(Reuters) – Australia’s TPG Telecom Ltd <TPM.AX> and Vodafone Group’s <VOD.L> local business units said on Thursday they had agreed to merge, with the combined entity sporting an enterprise value of A$15 billion (8.42 billion pounds), in a consolidation to take on bigger telecom rivals like Telstra <TLS.AX> and Optus.
The new entity will assume TPG’s name and will be listed on the Australian Securities Exchange, with TPG shareholders holding 49.9 percent and Vodafone owning the remainder.
Directors of TPG backed the deal in the absence of a superior proposal.
“With this merger, we will be a more formidable competitor against Telstra and Optus,” said TPG Chairman, David Teoh.
Vodafone Australia, a 50/50 joint venture between Hutchison Telecommunications (Australia) <HTA.AX> and Vodafone, is the third-biggest mobile player by subscriber numbers after Telstra and Optus.

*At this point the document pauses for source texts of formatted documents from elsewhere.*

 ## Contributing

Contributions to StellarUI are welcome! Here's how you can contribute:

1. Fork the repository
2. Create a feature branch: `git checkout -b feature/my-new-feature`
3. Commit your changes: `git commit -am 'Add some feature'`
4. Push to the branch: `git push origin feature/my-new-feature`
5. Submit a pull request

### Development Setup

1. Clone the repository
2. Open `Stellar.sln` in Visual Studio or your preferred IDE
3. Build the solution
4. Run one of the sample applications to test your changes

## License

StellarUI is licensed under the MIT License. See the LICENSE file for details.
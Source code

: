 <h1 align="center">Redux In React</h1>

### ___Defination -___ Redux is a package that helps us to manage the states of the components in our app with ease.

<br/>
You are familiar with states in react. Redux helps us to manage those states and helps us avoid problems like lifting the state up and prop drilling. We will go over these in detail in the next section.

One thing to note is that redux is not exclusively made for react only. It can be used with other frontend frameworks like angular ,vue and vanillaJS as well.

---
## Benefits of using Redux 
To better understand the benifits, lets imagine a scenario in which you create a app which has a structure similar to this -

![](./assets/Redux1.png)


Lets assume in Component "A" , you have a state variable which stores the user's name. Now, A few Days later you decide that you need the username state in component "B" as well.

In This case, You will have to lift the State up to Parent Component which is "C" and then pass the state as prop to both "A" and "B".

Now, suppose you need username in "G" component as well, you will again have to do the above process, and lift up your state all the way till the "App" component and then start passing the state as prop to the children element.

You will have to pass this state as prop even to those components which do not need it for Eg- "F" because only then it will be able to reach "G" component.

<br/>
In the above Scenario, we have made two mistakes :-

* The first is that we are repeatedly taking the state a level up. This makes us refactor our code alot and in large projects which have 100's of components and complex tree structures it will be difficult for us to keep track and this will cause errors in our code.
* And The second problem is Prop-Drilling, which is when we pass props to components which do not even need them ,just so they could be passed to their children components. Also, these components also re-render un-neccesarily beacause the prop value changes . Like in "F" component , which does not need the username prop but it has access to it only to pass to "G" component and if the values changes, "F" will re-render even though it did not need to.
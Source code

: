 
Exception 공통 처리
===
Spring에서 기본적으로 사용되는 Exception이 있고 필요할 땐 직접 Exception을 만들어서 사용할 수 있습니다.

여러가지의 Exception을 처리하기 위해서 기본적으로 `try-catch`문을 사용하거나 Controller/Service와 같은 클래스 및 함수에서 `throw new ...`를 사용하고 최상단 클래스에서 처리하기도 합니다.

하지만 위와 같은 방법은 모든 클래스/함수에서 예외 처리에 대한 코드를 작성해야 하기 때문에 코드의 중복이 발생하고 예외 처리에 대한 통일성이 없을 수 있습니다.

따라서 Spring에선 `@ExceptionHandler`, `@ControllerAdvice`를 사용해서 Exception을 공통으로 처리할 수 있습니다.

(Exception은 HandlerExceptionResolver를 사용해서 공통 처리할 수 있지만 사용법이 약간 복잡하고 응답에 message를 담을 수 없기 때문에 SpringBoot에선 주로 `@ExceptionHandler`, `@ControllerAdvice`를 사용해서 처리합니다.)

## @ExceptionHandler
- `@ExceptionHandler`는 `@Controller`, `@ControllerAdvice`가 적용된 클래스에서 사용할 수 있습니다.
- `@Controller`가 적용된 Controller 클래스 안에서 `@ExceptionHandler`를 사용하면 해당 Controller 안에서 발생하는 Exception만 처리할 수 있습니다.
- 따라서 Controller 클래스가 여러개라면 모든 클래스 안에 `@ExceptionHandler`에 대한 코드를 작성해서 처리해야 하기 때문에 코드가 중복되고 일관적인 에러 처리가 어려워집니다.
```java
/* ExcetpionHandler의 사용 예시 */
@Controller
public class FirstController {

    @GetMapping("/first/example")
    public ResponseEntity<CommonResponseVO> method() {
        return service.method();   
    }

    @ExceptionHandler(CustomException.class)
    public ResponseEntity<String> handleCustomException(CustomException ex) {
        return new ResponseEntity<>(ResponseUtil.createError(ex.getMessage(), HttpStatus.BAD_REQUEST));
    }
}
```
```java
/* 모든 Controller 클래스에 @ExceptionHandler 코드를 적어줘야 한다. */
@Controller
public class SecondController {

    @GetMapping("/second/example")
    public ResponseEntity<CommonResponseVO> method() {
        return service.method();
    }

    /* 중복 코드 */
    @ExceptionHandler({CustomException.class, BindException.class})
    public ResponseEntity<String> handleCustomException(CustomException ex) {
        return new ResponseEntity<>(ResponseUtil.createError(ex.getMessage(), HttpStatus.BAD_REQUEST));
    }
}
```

Originally a broadband service provider, TPG stunned the market last April when it paid A$1.3 billion to buy spectrum to build its own mobile network, and on Thursday said it would form a joint venture with Vodafone, parallel to the merger, to buy 3.6 GHz of spectrum from an upcoming government auction.
TPG said it will also separate its Singapore mobile business to existing shareholders by way of a non-cash distribution, in a deal which will not affect TPG’s merger ownership.
The companies also said David Teoh, current chief executive officer and chairman of TPG, will be chairman of the merged group with Iñaki Berroeta, current CEO of Vodafone Australia, as managing director and CEO of the new entity.